With due respect to the Indian judiciary which is construed as one of
the prestigious and reverent judicial institutions worldwide I wish to
submit my opinion on collegium system.
While a general reading of the Article:124(2) of the Indian
Constitution to comprehend it would never end up in interpreting it in
such a way that the Judges of the Supreme Court are to be compulsorily
consulted without the equivalent importance to the Judges of the High
Court and of the opinion of the President.However generalist view and
subject matter expert views would differ.Nevertheless it is also
informed that in no democratic society the judiciary itself seems to
be vested with the authority to appoint its judges at the higher
levels without due consideration to the executives who are the actual
representatives of people.

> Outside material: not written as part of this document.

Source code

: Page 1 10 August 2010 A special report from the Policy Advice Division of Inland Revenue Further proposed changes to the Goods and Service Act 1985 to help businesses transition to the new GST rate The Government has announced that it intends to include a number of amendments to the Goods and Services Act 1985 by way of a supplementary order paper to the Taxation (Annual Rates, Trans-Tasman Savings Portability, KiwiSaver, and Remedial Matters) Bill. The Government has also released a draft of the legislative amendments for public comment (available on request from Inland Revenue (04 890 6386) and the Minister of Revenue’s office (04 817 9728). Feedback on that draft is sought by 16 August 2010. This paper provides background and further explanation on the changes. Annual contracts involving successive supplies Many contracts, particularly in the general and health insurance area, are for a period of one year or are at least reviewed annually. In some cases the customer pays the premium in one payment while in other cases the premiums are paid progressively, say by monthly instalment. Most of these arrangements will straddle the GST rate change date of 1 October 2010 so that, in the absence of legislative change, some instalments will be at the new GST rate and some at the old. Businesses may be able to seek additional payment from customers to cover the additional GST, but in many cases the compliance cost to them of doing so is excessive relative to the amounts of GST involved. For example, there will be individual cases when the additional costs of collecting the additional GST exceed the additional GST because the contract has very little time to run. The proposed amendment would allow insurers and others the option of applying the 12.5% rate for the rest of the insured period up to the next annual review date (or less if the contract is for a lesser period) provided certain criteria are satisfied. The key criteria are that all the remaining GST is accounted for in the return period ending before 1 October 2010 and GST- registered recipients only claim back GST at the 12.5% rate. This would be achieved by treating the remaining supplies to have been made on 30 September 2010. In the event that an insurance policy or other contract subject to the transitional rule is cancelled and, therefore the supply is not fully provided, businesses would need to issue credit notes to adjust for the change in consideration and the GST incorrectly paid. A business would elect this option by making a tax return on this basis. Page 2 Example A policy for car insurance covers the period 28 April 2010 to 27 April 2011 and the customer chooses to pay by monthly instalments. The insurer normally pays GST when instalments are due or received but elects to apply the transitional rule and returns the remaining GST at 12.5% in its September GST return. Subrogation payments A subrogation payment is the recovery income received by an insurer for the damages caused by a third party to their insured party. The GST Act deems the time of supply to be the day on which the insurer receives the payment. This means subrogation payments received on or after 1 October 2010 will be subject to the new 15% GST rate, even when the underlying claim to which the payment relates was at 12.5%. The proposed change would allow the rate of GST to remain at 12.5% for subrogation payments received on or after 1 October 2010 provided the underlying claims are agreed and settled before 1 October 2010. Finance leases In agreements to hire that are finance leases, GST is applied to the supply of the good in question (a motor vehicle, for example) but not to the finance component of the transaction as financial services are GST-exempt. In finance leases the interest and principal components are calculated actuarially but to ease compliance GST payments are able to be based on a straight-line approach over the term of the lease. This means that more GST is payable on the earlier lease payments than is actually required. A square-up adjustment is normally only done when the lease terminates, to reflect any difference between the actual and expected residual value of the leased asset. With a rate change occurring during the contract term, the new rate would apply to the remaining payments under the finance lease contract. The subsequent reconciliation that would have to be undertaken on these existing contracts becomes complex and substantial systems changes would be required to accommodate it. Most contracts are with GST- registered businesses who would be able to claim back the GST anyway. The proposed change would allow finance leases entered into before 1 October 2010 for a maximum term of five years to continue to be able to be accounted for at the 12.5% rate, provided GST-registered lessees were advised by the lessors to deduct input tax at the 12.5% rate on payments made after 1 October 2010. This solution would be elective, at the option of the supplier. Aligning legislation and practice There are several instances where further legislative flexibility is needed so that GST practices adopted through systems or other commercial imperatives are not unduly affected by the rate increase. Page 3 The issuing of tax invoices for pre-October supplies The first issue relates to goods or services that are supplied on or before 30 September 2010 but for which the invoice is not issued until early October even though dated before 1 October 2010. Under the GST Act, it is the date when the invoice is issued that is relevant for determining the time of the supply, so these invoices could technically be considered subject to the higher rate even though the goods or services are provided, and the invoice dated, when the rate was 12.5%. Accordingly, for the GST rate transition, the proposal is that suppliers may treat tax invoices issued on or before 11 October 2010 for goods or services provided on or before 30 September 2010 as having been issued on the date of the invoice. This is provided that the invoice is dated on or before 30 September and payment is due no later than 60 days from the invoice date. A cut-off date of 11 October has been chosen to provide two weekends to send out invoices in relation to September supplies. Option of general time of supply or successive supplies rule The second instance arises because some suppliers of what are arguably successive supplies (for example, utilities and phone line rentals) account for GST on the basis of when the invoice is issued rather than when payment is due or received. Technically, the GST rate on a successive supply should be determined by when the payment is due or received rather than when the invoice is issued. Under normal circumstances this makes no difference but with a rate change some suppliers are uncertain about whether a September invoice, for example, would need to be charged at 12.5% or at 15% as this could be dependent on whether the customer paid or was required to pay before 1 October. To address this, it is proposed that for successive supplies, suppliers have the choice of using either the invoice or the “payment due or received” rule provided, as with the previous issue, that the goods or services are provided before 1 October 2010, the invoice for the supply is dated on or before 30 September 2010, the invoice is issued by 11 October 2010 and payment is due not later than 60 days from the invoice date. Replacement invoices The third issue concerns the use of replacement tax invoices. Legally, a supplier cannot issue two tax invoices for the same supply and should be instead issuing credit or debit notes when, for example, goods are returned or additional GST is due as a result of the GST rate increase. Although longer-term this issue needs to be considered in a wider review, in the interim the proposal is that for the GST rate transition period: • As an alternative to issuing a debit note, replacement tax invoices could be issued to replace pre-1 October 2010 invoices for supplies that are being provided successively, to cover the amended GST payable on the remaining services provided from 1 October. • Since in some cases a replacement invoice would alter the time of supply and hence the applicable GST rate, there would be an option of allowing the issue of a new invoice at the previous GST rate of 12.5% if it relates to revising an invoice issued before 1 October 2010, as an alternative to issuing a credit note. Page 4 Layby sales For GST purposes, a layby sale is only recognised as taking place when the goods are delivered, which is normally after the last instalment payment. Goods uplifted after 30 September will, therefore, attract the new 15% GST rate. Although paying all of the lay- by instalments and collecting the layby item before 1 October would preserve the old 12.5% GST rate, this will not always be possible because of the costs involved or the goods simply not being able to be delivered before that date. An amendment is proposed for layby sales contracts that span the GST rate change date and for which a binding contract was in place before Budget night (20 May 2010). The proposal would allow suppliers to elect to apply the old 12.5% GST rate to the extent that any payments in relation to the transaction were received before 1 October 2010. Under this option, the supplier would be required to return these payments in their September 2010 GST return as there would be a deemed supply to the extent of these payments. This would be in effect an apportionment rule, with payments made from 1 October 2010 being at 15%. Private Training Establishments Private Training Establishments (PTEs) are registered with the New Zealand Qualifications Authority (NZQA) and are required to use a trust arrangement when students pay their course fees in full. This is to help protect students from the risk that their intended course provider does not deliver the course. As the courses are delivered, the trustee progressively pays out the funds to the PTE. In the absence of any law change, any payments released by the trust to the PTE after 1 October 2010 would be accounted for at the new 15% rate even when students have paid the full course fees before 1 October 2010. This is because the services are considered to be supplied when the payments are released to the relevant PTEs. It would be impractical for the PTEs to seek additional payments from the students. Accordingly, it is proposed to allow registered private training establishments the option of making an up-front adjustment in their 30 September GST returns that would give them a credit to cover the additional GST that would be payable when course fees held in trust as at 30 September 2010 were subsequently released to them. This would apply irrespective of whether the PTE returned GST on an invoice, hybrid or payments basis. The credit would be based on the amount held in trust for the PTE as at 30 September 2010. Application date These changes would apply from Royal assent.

Does it not derogate the Constitution and
its checks and balances?The SC seems to have rejected a PIL related to
this system questioning the ground of public interest in it.

from:  RAJEEV GANTH
Posted on: Jun 30, 2013 at 15:23 IST

India is the only country in the world where judges appoint judges. If Indian judicial system has to progress, this system must be changed.

from:  Shyam
Posted on: Jun 30, 2013 at 13:17 IST

Yes, it is meaningless to say that govt have not any role in appointment of judges of SC and HC , bcz in existing collegium system our honourable President is major part in the decision who is working through suggestion and recommendation of Council of Ministers. So it is clearly evident that govt have its own participation in this subject. Proposed system by Union Law Minister can only affect juducial indipendency and juduciary will become only political toy in future...

from:  Sandeep Singh
Posted on: Jun 30, 2013 at 07:05 IST

Of the three branches of the government, executive, legislature and
judiciary, currently judiciary seems to be the only one which seems to
be working somewhat and probably what is holding the other two from
making the current state of affairs worse. That probably is what is
scaring the current government so much that they want to ruin this
system too. The Election Commission and Army too have seen their share
of controversies once the government got involved in appointments.
Isn't the Congress government satisfied with how much they've ruined
the country? Let the judiciary do its job, there are plenty of things
that need to be fixed other than the appointment of judges, increase
the bench strength, put up more courts to expedite the cases, but that
they don't seem to be interested in doing.